What needs to be done — Copy the records below word for word. Stop after the line that contains "- [ ] Cloud settings sync (if applicable)".

Recorded information —
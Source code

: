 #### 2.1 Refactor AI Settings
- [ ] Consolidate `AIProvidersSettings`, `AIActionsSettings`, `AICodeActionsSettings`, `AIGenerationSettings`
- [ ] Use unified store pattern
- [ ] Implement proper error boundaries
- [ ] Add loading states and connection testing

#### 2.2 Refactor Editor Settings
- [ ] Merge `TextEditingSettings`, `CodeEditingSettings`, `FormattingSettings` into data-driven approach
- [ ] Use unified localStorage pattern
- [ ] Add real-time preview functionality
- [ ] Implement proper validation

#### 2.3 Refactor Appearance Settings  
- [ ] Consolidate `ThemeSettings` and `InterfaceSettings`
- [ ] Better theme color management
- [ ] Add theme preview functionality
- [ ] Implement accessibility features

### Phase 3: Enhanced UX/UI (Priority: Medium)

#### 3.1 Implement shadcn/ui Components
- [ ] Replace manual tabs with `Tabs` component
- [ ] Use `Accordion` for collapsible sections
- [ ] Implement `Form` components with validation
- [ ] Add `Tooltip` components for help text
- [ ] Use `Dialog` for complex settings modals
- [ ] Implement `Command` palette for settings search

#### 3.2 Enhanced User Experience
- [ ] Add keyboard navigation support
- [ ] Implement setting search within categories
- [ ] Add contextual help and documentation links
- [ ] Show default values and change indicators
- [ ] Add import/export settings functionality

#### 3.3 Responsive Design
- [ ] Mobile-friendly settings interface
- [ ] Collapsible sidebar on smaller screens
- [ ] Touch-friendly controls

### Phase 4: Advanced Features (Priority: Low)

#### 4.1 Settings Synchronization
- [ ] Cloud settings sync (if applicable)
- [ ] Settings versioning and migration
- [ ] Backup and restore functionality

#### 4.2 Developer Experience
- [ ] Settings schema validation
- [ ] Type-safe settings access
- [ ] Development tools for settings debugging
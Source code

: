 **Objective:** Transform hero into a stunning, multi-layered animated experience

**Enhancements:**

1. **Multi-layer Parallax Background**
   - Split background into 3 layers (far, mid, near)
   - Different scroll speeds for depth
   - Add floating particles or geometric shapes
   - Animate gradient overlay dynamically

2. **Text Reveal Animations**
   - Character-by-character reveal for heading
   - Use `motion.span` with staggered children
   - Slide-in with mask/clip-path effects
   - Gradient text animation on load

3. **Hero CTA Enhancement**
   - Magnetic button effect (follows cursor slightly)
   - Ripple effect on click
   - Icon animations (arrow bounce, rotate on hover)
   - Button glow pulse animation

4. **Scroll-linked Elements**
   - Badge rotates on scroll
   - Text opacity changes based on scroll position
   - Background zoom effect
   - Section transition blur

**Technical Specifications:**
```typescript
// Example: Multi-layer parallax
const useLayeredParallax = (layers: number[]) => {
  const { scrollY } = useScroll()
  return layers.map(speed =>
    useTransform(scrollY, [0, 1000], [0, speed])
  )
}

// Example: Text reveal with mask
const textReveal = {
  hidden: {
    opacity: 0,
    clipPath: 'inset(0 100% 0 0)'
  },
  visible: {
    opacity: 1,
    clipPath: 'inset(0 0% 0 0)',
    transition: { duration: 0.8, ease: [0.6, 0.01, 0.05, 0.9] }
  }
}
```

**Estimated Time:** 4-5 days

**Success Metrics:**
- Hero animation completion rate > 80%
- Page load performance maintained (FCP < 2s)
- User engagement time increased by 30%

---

Written solution —
Source code

: #### 2.1 Refactor AI Settings
- [ ] Consolidate `AIProvidersSettings`, `AIActionsSettings`, `AICodeActionsSettings`, `AIGenerationSettings`
- [ ] Use unified store pattern
- [ ] Implement proper error boundaries
- [ ] Add loading states and connection testing

#### 2.2 Refactor Editor Settings
- [ ] Merge `TextEditingSettings`, `CodeEditingSettings`, `FormattingSettings` into data-driven approach
- [ ] Use unified localStorage pattern
- [ ] Add real-time preview functionality
- [ ] Implement proper validation

#### 2.3 Refactor Appearance Settings  
- [ ] Consolidate `ThemeSettings` and `InterfaceSettings`
- [ ] Better theme color management
- [ ] Add theme preview functionality
- [ ] Implement accessibility features

### Phase 3: Enhanced UX/UI (Priority: Medium)

#### 3.1 Implement shadcn/ui Components
- [ ] Replace manual tabs with `Tabs` component
- [ ] Use `Accordion` for collapsible sections
- [ ] Implement `Form` components with validation
- [ ] Add `Tooltip` components for help text
- [ ] Use `Dialog` for complex settings modals
- [ ] Implement `Command` palette for settings search

#### 3.2 Enhanced User Experience
- [ ] Add keyboard navigation support
- [ ] Implement setting search within categories
- [ ] Add contextual help and documentation links
- [ ] Show default values and change indicators
- [ ] Add import/export settings functionality

#### 3.3 Responsive Design
- [ ] Mobile-friendly settings interface
- [ ] Collapsible sidebar on smaller screens
- [ ] Touch-friendly controls

### Phase 4: Advanced Features (Priority: Low)

#### 4.1 Settings Synchronization
- [ ] Cloud settings sync (if applicable)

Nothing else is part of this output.